THE TASK:
Among the entries below, which lines include the string "Brasília"? Show each one.
┄┄┄┄┄┄┄┄┄┄┄┄┄┄┄┄┄┄┄┄
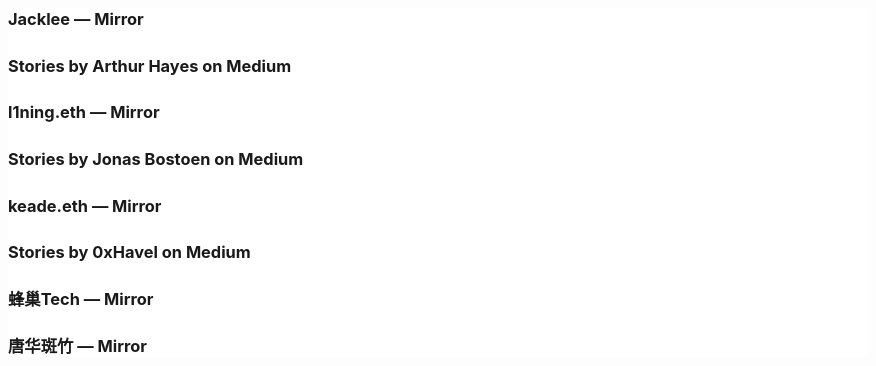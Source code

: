 

###  Jacklee — Mirror











###  Stories by Arthur Hayes on Medium







###  l1ning.eth — Mirror







###  Stories by Jonas Bostoen on Medium







###  keade.eth — Mirror









###  Stories by 0xHavel on Medium









###  蜂巢Tech — Mirror







###  唐华斑竹 — Mirror








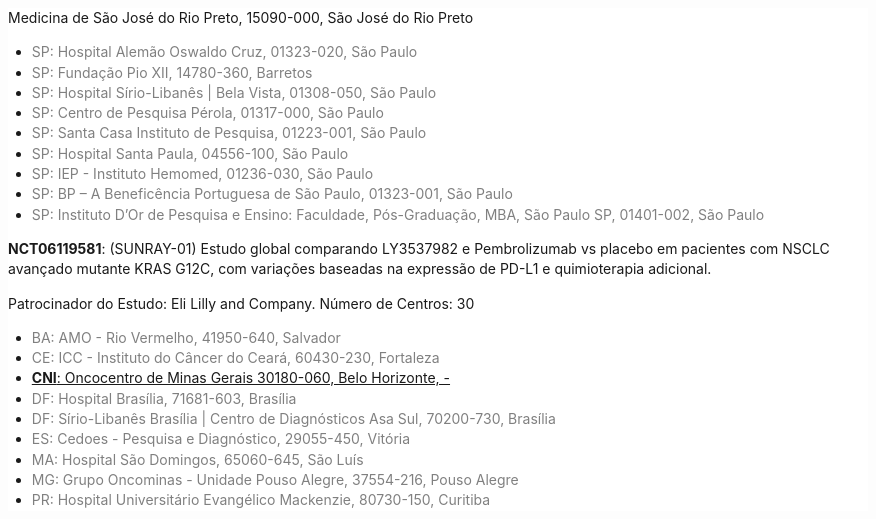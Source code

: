   Medicina de São José do Rio Preto, 15090-000, São José do Rio
  Preto</span>
- <span style="color: #808080">SP: Hospital Alemão Oswaldo Cruz,
  01323-020, São Paulo</span>
- <span style="color: #808080">SP: Fundação Pio XII, 14780-360,
  Barretos</span>
- <span style="color: #808080">SP: Hospital Sírio-Libanês \| Bela Vista,
  01308-050, São Paulo</span>
- <span style="color: #808080">SP: Centro de Pesquisa Pérola, 01317-000,
  São Paulo</span>
- <span style="color: #808080">SP: Santa Casa Instituto de Pesquisa,
  01223-001, São Paulo</span>
- <span style="color: #808080">SP: Hospital Santa Paula, 04556-100, São
  Paulo</span>
- <span style="color: #808080">SP: IEP - Instituto Hemomed, 01236-030,
  São Paulo</span>
- <span style="color: #808080">SP: BP – A Beneficência Portuguesa de São
  Paulo, 01323-001, São Paulo</span>
- <span style="color: #808080">SP: Instituto D’Or de Pesquisa e Ensino:
  Faculdade, Pós-Graduação, MBA, São Paulo SP, 01401-002, São
  Paulo</span>

**NCT06119581**: (SUNRAY-01) Estudo global comparando LY3537982 e
Pembrolizumab vs placebo em pacientes com NSCLC avançado mutante KRAS
G12C, com variações baseadas na expressão de PD-L1 e quimioterapia
adicional.

Patrocinador do Estudo: Eli Lilly and Company. Número de Centros: 30

- <span style="color: #808080">BA: AMO - Rio Vermelho, 41950-640,
  Salvador</span>
- <span style="color: #808080">CE: ICC - Instituto do Câncer do Ceará,
  60430-230, Fortaleza</span>
- [**CNI**: Oncocentro de Minas Gerais 30180-060, Belo Horizonte,
  -](https://cancertrialsbr.shinyapps.io/formsapp?study_nct_id=NCT06119581&location_id=ONCOCENTRODEMINASGERAISBELOHORIZONTE30180060BRAZIL&location_full_name=%28Centro%20N%C3%A3o-Identificado%29%2C%20Oncocentro%20de%20Minas%20Gerais%2030180-060%2C%20Belo%20Horizonte%2C%20%20-%20&form_type=Identificar%20Centro)
- <span style="color: #808080">DF: Hospital Brasília, 71681-603,
  Brasília</span>
- <span style="color: #808080">DF: Sírio-Libanês Brasília \| Centro de
  Diagnósticos Asa Sul, 70200-730, Brasília</span>
- <span style="color: #808080">ES: Cedoes - Pesquisa e Diagnóstico,
  29055-450, Vitória</span>
- <span style="color: #808080">MA: Hospital São Domingos, 65060-645, São
  Luís</span>
- <span style="color: #808080">MG: Grupo Oncominas - Unidade Pouso
  Alegre, 37554-216, Pouso Alegre</span>
- <span style="color: #808080">PR: Hospital Universitário Evangélico
  Mackenzie, 80730-150, Curitiba</span>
┄┄┄┄┄┄┄┄┄┄┄┄┄┄┄┄┄┄┄┄
SOLUTION BELOW:
- <span style="color: #808080">DF: Hospital Brasília, 71681-603,
  Brasília</span>
- <span style="color: #808080">DF: Sírio-Libanês Brasília \| Centro de
  Diagnósticos Asa Sul, 70200-730, Brasília</span>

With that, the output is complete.